Although primarily known for its health services, the Canossa center also helps provide training and some employment for residents in the surrounding area. Marcita Zamora, 56, has worked at the Canossa Health and Social Center for 31 years. Zamora runs the sewing program, providing livelihood and skills training for a minimal fee. Together with one other full-time staff and five seasonal workers, she sews the T-shirts and jogging pants for the Canossa-run schools in Luzon. They are very busy from January to July sewing these physical education uniforms for all the Canossa students.

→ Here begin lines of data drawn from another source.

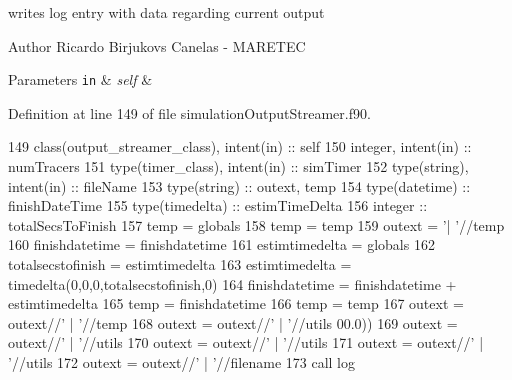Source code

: writes log entry with data regarding current output 

\begin{DoxyAuthor}{Author}
Ricardo Birjukovs Canelas -\/ M\+A\+R\+E\+T\+EC 
\end{DoxyAuthor}

\begin{DoxyParams}[1]{Parameters}
\mbox{\tt in}  & {\em self} & \\
\hline
\end{DoxyParams}


Definition at line 149 of file simulation\+Output\+Streamer.\+f90.


\begin{DoxyCode}
149     \textcolor{keywordtype}{class}(output\_streamer\_class), \textcolor{keywordtype}{intent(in)} :: self
150     \textcolor{keywordtype}{integer}, \textcolor{keywordtype}{intent(in)} :: numTracers
151     \textcolor{keywordtype}{type}(timer\_class), \textcolor{keywordtype}{intent(in)} :: simTimer
152     \textcolor{keywordtype}{type}(string), \textcolor{keywordtype}{intent(in)} :: fileName
153     \textcolor{keywordtype}{type}(string) :: outext, temp
154     \textcolor{keywordtype}{type}(datetime) :: finishDateTime
155     \textcolor{keywordtype}{type}(timedelta) :: estimTimeDelta
156     \textcolor{keywordtype}{integer} :: totalSecsToFinish
157     temp = globals%
158     temp = temp%
159     outext = \textcolor{stringliteral}{'| '}//temp
160     finishdatetime = finishdatetime%
161     estimtimedelta = globals%
162     totalsecstofinish = estimtimedelta%
163     estimtimedelta = timedelta(0,0,0,totalsecstofinish,0)
164     finishdatetime = finishdatetime + estimtimedelta
165     temp = finishdatetime%
166     temp = temp%
167     outext = outext//\textcolor{stringliteral}{' | '}//temp
168     outext = outext//\textcolor{stringliteral}{' | '}//utils%
      00.0))
169     outext = outext//\textcolor{stringliteral}{' | '}//utils%
170     outext = outext//\textcolor{stringliteral}{' | '}//utils%
171     outext = outext//\textcolor{stringliteral}{' | '}//utils%
172     outext = outext//\textcolor{stringliteral}{' | '}//filename
173     \textcolor{keyword}{call }log%
\end{DoxyCode}
\mbox{\label{namespacesimulationoutputstreamer__mod_a689f65c821b78d46b142653214338b85}} 
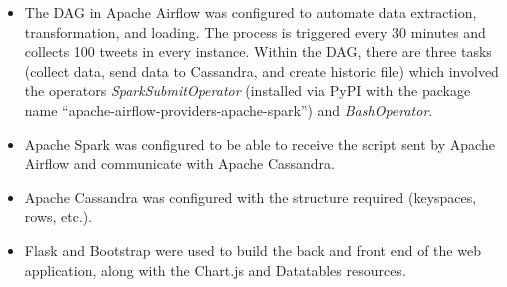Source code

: \begin{itemize}
	\item The DAG in Apache Airflow was configured to automate data extraction, transformation, and loading. The process is triggered every 30 minutes and collects 100 tweets in every instance. Within the DAG, there are three tasks (collect data, send data to Cassandra, and create historic file) which involved the operators \textit{SparkSubmitOperator} (installed via PyPI with the package name ``apache-airflow-providers-apache-spark'') and \textit{BashOperator}.
	\item Apache Spark was configured to be able to receive the script sent by Apache Airflow and communicate with Apache Cassandra.
	\item Apache Cassandra was configured with the structure required (keyspaces, rows, etc.).
	\item Flask and Bootstrap were used to build the back and front end of the web application, along with the Chart.js and Datatables resources.
\end{itemize}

Zamora also trains some 10 to 15 adult students who enroll in her 4 to 6-month dressmaking/tailoring course or 2-month high-speed sewing course. The center accepts male and female students who have at least finished elementary school into the courses, which cost 2,000 pesos (U.S. $40) and 1,500 (U.S. $30), respectively. After finishing the courses, Zamora says that her former students often get jobs in the apparel industry.

To help finance the clinic and provide a healthy beverage, Canossa Sr. Dinnah Dimaano, runs the center's calamansi juice program that began in 2000. The juice is from small citrus fruit, often described as the Philippine lime. Dimaano goes to the market district of Manila every week to buy six bags of 30 kilos each of calamansi. Their one fulltime staff then juices the fruit, with other staff hired on a temporary basis when there is an increased demand. The fruit concentrate is then mixed with water and other ingredients to make the juice, which is bottled in 330ml plastic bottles.

The income from the center's sewing and juice programs helps supplement the center's funds for its feeding, health, and education services. Through the center, the Canossian Sisters has become an integral part of the community, continuing their mission of education, evangelization, and care for the sick and suffering that began in 1971.

[Charity Durano is a correspondent for GSR based in the Philippines.]